Shedding light on pain of miscarriage
Ricci Clepper, 33, describes her six miscarriages as “difficult and dark.” “There was a period of time when I was minimally engaged with my family, with my job.”
It happened in different ways; sometimes the baby didn’t have a heart beat at 10 or 11 weeks. One made it to 20 weeks before doctors found a knot in her umbilical chord, which cut off her oxygen supply. With that baby, Caroline, Clepper had to go through labor and delivery.
Each time, doctors would perform genetic tests on the baby to see whether they could find something wrong. Each time the tests came back negative.
In between, Clepper made it to full term with her daughter, Laurel, who is now 4. And she gave birth to a son, Henry, in December. Henry’s twin, though, didn’t have a heart beat at 11 weeks.
“Having Henry is great,” she says, “But it doesn’t erase or negate all the ones that we lost along the way.”
People didn’t know what to say to her. There is a misconception that she should not be sad because she had Laurel. One friend even suggested that she stop taking pregnancy tests so early so she wouldn’t
be so sad.
“If I wouldn’t know I was pregnant, it wouldn’t hurt so much,” she says her friend suggested.
Clepper learned to stop talking about being pregnant so she wouldn’t have to turn around and tell people she had lost a pregnancy.
In fact, with Henry, they waited until she was 34 weeks along to create a nursery, and they didn’t name him until after he was born.
People who didn’t know about her struggle kept asking when she was going to give her daughter a sibling.
She did find support in online groups and she found out which friends were true friends.
Clepper found some answers when she went to the Texas Fertility Center. Her doctor ordered multiple tests and sent her to a blood specialist. There, she learned she has Hashimoto’s thyroiditis, in which the immune system attacks the thyroid gland. It is attributed to a high rate of miscarriage.
Miscarriage is more common than most people think, says Dr. Kaylen Silverberg of the Texas Fertility Center. In fact, he says, 1 in 3 or 1 in 4 pregnancies don’t end up in a baby. It usually looks like heavy bleeding, not just spotting, or the baby doesn’t have a heartbeat at the next checkup.
A lot of women think they did something to cause a miscarriage.
“Short of kickboxing and skydiving, there’s nothing they can do to cause a pregnancy to miscarry,” Silverberg says.
Just because a woman has had one miscarriage doesn’t mean she is “doomed to miscarry over and over again,” he says.
Women don’t understand how common it is, he says, because people are not talking about it. “They suffer in silence, just like infertility.”
While miscarriage is common, it’s not normal, Silverberg says, and doctors should do follow up blood tests to check hormone levels as well as check the baby for an abnormality.
Sometimes there is something wrong with the baby chromosomally; sometimes there’s something wrong with the mother’s hormone levels; sometimes they never get an answer to the why.

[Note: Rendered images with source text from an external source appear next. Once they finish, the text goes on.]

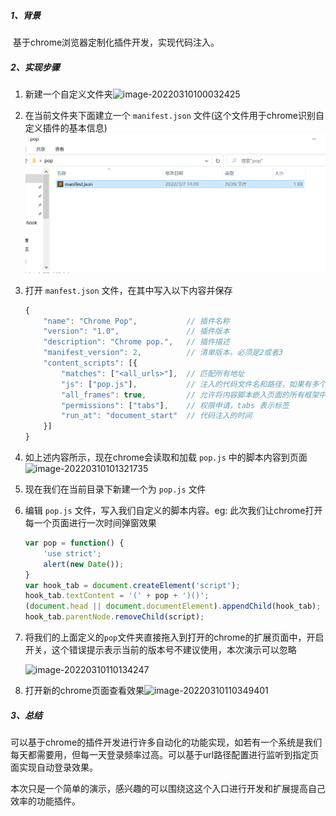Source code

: ##### 1、背景

​		基于chrome浏览器定制化插件开发，实现代码注入。



##### 2、实现步骤

  1. 新建一个自定义文件夹![image-20220310100032425](\chrome插件开发.assets\image-20220310100032425.png)

     

     

  2. 在当前文件夹下面建立一个 `manifest.json` 文件(这个文件用于chrome识别自定义插件的基本信息)<img src=".\chrome插件开发.assets\image-20220310100321922.png" alt="image-20220310100321922" style="zoom:50%;" />

  3. 打开 `manfest.json` 文件，在其中写入以下内容并保存

     ```javascript
     {
         "name": "Chrome Pop",           // 插件名称
         "version": "1.0",               // 插件版本
         "description": "Chrome pop.",   // 插件描述
         "manifest_version": 2,          // 清单版本，必须是2或者3
         "content_scripts": [{
             "matches": ["<all_urls>"],  // 匹配所有地址
             "js": ["pop.js"],           // 注入的代码文件名和路径，如果有多个，则依次注入
             "all_frames": true,         // 允许将内容脚本嵌入页面的所有框架中
             "permissions": ["tabs"],    // 权限申请，tabs 表示标签
             "run_at": "document_start"  // 代码注入的时间
         }]
     }
     ```
     
  4. 如上述内容所示，现在chrome会读取和加载 `pop.js` 中的脚本内容到页面![image-20220310101321735](D:\Projects\Document\JS网页逆向\chrome插件开发.assets\image-20220310101321735-1646880952253.png)

  5. 现在我们在当前目录下新建一个为 `pop.js` 文件

  6. 编辑 `pop.js` 文件，写入我们自定义的脚本内容。eg: 此次我们让chrome打开每一个页面进行一次时间弹窗效果

     ```javascript
     var pop = function() {
         'use strict';
         alert(new Date());
     }
     var hook_tab = document.createElement('script');
     hook_tab.textContent = '(' + pop + ')()';
     (document.head || document.documentElement).appendChild(hook_tab);
     hook_tab.parentNode.removeChild(script);
     ```

  7. 将我们的上面定义的`pop`文件夹直接拖入到打开的chrome的扩展页面中，开启开关，这个错误提示表示当前的版本号不建议使用，本次演示可以忽略

     ![image-20220310110134247](\chrome插件开发.assets\image-20220310110134247.png)

  8. 打开新的chrome页面查看效果![image-20220310110349401](\chrome插件开发.assets\image-20220310110349401.png)

##### 3、总结

​		可以基于chrome的插件开发进行许多自动化的功能实现，如若有一个系统是我们每天都需要用，但每一天登录频率过高。可以基于url路径配置进行监听到指定页面实现自动登录效果。

​		本次只是一个简单的演示，感兴趣的可以围绕这这个入口进行开发和扩展提高自己效率的功能插件。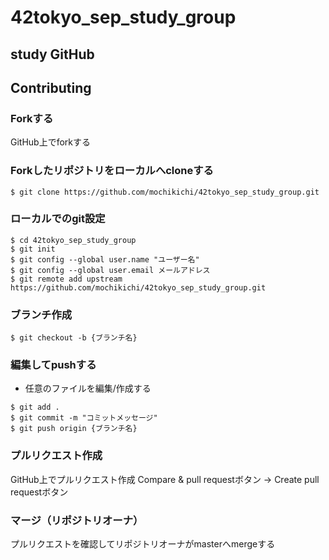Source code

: # 42tokyo_sep_study_group

## study GitHub

## Contributing

### Forkする
GitHub上でforkする

### Forkしたリポジトリをローカルへcloneする

```
$ git clone https://github.com/mochikichi/42tokyo_sep_study_group.git
```

### ローカルでのgit設定

```
$ cd 42tokyo_sep_study_group
$ git init
$ git config --global user.name "ユーザー名"
$ git config --global user.email メールアドレス
$ git remote add upstream https://github.com/mochikichi/42tokyo_sep_study_group.git
```

### ブランチ作成

```
$ git checkout -b {ブランチ名}
```

### 編集してpushする

- 任意のファイルを編集/作成する

```
$ git add .
$ git commit -m "コミットメッセージ"
$ git push origin {ブランチ名}
```

### プルリクエスト作成
GitHub上でプルリクエスト作成
Compare & pull requestボタン → Create pull requestボタン

### マージ（リポジトリオーナ）
プルリクエストを確認してリポジトリオーナがmasterへmergeする
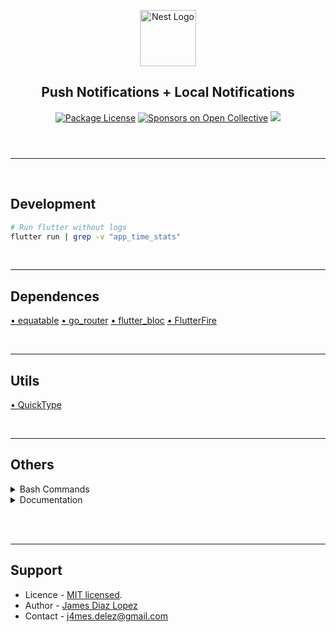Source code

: <header>
  <p align="center">
    <a href="https://flutter.dev/" target="blank"><img src="https://storage.googleapis.com/cms-storage-bucket/ec64036b4eacc9f3fd73.svg" width="90" alt="Nest Logo" /></a>
    <h2 align="center">Push Notifications + Local Notifications</h2>
  </p>
  <section align="center">
  <a href="#"><img src="https://img.shields.io/npm/l/@nestjs/core.svg" alt="Package License" /></a>
  <a href="#"><img src="https://opencollective.com/nest/sponsors/badge.svg" alt="Sponsors on Open Collective" /></a>
  <a href="#"><img src="https://img.shields.io/twitter/follow/nestframework.svg?style=social&label=134%20Followers"></a>
  </section>
</header>
<hr/><br/>

<!-- %%%%%%%%%%%%%%%%%%%%%%%%%%%%%%%%%%%%%%%%%%%%%%%%%%%%%% -->

## Development

```bash
# Run flutter without logs
flutter run | grep -v "app_time_stats"
```

<br/><hr/>

## Dependences
[• equatable](https://pub.dev/packages/equatable)
[• go_router](https://pub.dev/packages/go_router)
[• flutter_bloc](https://pub.dev/packages/flutter_bloc)
[• FlutterFire](https://firebase.flutter.dev/docs/messaging/overview)


<br/><hr/>

## Utils

[• QuickType](https://app.quicktype.io/)

<br/><hr/>

## Others

<details><summary>Bash Commands</summary>

```bash
# initialize Firebase
flutter pub add firebase_messaging
```
</details>

<details><summary>Documentation</summary>
<ul>
  <li><a href="https://devtalles.com/files/dart-cheat-sheet.pdf" target="_blank">Notes Dart</a></li>
  <li><a href="https://devtalles.com/files/flutter-cheat-sheet.pdf" target="_blank">Notes Flutter</a></li>
  <li><a href="https://pub.dev/packages/shared_preferences" target="_blank">Storage</a></li>
  <li><a href="https://isar.dev/es/" target="_blank">Isar DB</a></li>
</ul>
</details><br/>

<br/><hr/>

## Support

* Licence - [MIT licensed](LICENSE).
* Author - [James Diaz Lopez](https://www.linkedin.com/in/james-jalz/)
* Contact - [j4mes.delez@gmail.com](mailto:j4mes.delez@gmail.com)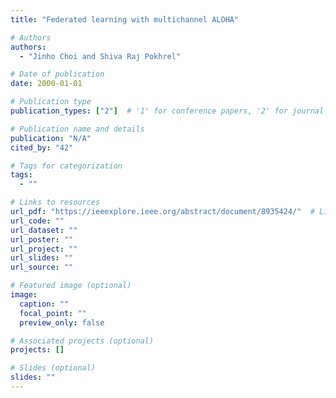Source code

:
 ```yaml
---
title: "Federated learning with multichannel ALOHA"

# Authors
authors:
  - "Jinho Choi and Shiva Raj Pokhrel"

# Date of publication
date: 2000-01-01

# Publication type
publication_types: ["2"]  # '1' for conference papers, '2' for journal articles, '3' for preprints

# Publication name and details
publication: "N/A"
cited_by: "42"

# Tags for categorization
tags:
  - ""

# Links to resources
url_pdf: "https://ieeexplore.ieee.org/abstract/document/8935424/"  # Link to the resource
url_code: ""
url_dataset: ""
url_poster: ""
url_project: ""
url_slides: ""
url_source: ""

# Featured image (optional)
image:
  caption: ""
  focal_point: ""
  preview_only: false

# Associated projects (optional)
projects: []

# Slides (optional)
slides: ""
---
```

Even without intervention, people who have had four to five miscarriages still have a 50 percent chance of having a healthy baby, Silverberg says, and with intervention like in vitro fertilization, it’s 90 percent.
Silverberg and embryologist Tom Turner of Ovagen Fertility have been able to improve the chances of a healthy baby through major advances in the last five years, including more success when freezing and then thawing embryos to implant. They suspect that there will be even more advances in the next five years.
The Cleppers came through with two healthy babies, but that doesn’t diminish the loss they still feel.
“There was plenty of time when I thought everyone could see it on me, ‘There’s that sad lady who lost all those babies,’ ” she says.
But each time she would hear about a friend that had tried for a long time and finally had a baby, it would give her hope.
“When you’ve been down in the muck, whenever anyone has a victory, you start to feel excited,” she says. “It gives you hope.”